July 21: Double Dutch dikes
As sea water levels are expected to rise, there comes a limit to how high and broad dikes can be made. Henk Jan Verhagen from the Delft University of Technology investigates if lower double dikes might do as well.
Dikes are high in the Netherlands. After the 1953 flooding of the southwest of the Netherlands, an impressive programme has been started to bring all dikes at a safe level. The so-called Delta works also included dynamic closure of the waterways to the North Sea.
A safe level for the dikes means that the berms of the embankments are brought to a level that spring flood plus wind set-up might reach once in 4,000 years. The top of the dike may be five to six meters higher, depending on the possible run up from waves at the dike.

In the perspective of climate change, sea water levels are expected to rise and storms might be stronger, creating the need for even higher and broader dikes. This begs the question of how far you can or should carry this strategy. The European ComCoast project has been set up to search for alternatives for dike enforcements.
The alternative Henk Jan Verhagen is studying has its roots in the past. In 18th century Zeeland, on the south coast of the island of Schouwen a double dike system has been created as a backup system. Because of the strong tidal currents south of the coast, the primary dike was liable to erosion. So, a second dike was constructed some hundred meters inland. This location, called Flaauwers Inlaag, now has a wetland in between the two dikes, functioning as a bird sanctuary.
When there is such a second dike in place, the primary dike may be lower than otherwise required. In the case of waves coming over the dike, the sea water will then be retained in a lake between the two dikes.
For this concept to work, it is essential to know whether the primary dike will not be damaged by the overtopping waves. Verhagen therefore conducted experiments with a large installation deliberatly flushing water over the dike to see how the inside of the dike would be affected. The results were encouraging. A grass covered dike with a one in three slope can handle 50 liters per second per meter dike with no problem.

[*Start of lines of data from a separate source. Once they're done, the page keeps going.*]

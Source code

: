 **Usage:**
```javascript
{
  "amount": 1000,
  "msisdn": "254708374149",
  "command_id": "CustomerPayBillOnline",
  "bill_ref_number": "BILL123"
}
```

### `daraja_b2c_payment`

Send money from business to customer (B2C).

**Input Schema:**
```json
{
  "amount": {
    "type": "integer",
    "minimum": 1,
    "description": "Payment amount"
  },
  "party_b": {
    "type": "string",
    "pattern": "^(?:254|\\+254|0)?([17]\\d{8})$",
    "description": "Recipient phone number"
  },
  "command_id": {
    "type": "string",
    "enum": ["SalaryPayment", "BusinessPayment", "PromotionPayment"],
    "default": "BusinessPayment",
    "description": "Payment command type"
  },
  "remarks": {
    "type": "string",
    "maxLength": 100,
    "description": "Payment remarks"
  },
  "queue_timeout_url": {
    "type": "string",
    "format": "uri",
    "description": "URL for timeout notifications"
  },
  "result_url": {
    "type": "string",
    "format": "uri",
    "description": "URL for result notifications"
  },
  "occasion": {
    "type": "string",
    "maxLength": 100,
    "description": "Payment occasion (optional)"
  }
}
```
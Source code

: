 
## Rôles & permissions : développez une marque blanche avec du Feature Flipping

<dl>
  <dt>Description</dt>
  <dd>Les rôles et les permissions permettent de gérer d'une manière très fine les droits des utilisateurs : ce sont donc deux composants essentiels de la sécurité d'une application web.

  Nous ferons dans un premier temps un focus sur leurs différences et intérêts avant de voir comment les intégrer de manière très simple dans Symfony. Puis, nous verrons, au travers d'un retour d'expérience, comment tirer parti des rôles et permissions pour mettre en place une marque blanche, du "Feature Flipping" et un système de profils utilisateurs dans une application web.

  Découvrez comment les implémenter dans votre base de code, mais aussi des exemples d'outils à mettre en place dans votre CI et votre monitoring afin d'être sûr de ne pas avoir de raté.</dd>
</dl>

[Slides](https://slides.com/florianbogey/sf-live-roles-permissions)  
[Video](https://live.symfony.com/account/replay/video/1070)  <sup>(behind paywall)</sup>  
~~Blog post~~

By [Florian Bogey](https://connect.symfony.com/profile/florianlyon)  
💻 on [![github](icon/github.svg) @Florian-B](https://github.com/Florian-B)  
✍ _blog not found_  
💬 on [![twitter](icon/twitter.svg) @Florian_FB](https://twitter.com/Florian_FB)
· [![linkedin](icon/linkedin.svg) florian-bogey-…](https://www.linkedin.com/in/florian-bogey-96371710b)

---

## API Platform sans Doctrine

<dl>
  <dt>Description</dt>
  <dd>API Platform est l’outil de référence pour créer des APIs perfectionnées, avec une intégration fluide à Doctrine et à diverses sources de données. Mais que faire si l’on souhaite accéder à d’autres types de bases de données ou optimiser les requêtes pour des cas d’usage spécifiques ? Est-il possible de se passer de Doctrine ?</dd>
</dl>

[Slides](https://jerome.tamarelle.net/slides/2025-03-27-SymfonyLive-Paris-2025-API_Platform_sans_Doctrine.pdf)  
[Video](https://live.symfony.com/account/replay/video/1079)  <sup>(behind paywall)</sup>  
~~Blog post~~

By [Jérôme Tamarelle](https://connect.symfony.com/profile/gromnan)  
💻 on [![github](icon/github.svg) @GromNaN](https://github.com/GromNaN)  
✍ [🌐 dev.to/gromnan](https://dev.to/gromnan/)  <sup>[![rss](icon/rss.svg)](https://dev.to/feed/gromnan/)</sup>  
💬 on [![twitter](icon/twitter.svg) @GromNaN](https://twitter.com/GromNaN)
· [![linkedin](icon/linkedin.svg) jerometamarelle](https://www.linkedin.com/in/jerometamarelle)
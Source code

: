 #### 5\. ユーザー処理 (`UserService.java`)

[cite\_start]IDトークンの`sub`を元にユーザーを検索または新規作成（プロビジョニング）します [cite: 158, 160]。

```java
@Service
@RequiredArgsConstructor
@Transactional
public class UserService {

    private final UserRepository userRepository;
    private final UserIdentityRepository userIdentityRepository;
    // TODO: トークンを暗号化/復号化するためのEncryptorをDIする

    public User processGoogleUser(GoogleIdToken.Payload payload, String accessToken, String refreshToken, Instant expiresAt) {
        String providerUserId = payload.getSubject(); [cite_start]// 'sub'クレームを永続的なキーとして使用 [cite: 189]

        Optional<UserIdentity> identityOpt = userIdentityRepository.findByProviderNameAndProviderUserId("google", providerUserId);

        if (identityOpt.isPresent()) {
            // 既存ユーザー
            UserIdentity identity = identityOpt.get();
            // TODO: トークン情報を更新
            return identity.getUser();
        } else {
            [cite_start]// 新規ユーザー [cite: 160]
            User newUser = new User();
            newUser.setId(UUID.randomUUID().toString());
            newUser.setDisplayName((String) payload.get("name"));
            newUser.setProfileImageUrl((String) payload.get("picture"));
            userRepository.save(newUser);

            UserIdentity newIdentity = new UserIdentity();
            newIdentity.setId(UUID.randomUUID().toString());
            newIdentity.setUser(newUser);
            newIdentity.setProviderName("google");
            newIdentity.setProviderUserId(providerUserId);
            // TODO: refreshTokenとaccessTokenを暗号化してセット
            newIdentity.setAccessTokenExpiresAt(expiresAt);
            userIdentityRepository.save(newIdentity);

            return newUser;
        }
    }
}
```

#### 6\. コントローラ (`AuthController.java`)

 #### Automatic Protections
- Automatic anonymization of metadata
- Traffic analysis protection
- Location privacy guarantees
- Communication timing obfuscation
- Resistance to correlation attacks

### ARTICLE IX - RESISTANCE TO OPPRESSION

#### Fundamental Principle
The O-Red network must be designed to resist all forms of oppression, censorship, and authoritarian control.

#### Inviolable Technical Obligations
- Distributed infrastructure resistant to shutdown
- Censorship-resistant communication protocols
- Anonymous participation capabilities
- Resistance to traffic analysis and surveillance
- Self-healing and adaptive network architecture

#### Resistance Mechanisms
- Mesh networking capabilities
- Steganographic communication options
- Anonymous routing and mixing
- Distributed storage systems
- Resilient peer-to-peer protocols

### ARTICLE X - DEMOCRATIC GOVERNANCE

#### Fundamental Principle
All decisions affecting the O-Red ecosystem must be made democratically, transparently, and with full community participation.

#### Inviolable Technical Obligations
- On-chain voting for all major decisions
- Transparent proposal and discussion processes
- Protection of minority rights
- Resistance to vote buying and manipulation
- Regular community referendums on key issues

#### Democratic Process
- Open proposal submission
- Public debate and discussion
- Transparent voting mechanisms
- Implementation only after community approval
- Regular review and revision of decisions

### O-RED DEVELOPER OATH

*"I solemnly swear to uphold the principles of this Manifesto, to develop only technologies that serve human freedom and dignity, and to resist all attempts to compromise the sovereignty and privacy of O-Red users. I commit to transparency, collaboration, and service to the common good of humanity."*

However if there is a sudden cinch such as a horizontal tarmac road at the inside of the dike, or if there are mole dug channels close to poles in the dike, these are the places were the descending flow of water might do structural damage, possibly endangering the integrity of the dike from the inside.

The double dike alternative has limited value, Verhagen admits. It is not cheaper to construct a double dike than enforcing the existing primary one. However, if there is a second dike present, the primary dike can be less enforced than otherwise required. If at least the primary dike is resistant to overtopping waves, and if the space between the dikes is large enough to contain the quantity of water that might come over the primary dike under extreme conditions.
Verhagen also participates in a Vietnamese dike enforcement project, supported by the Dutch ministry of development. He has collaborated in overtopping experiments of Vietnamese dikes last spring. But with the typhoon season coming up, the Vietnamese agency has now stopped the experiments in order not to endanger the dikes at the moment they are needed most.
The Vietnamese situation differs from the Dutch insofar that they want to investigate if a double dike system can be made cheaper than a single large one. The safety requirements in that case are less stringent than a one in 4,000 years event. “In the Netherlands, safety is the primary concern”, says Verhagen, “costs come second.”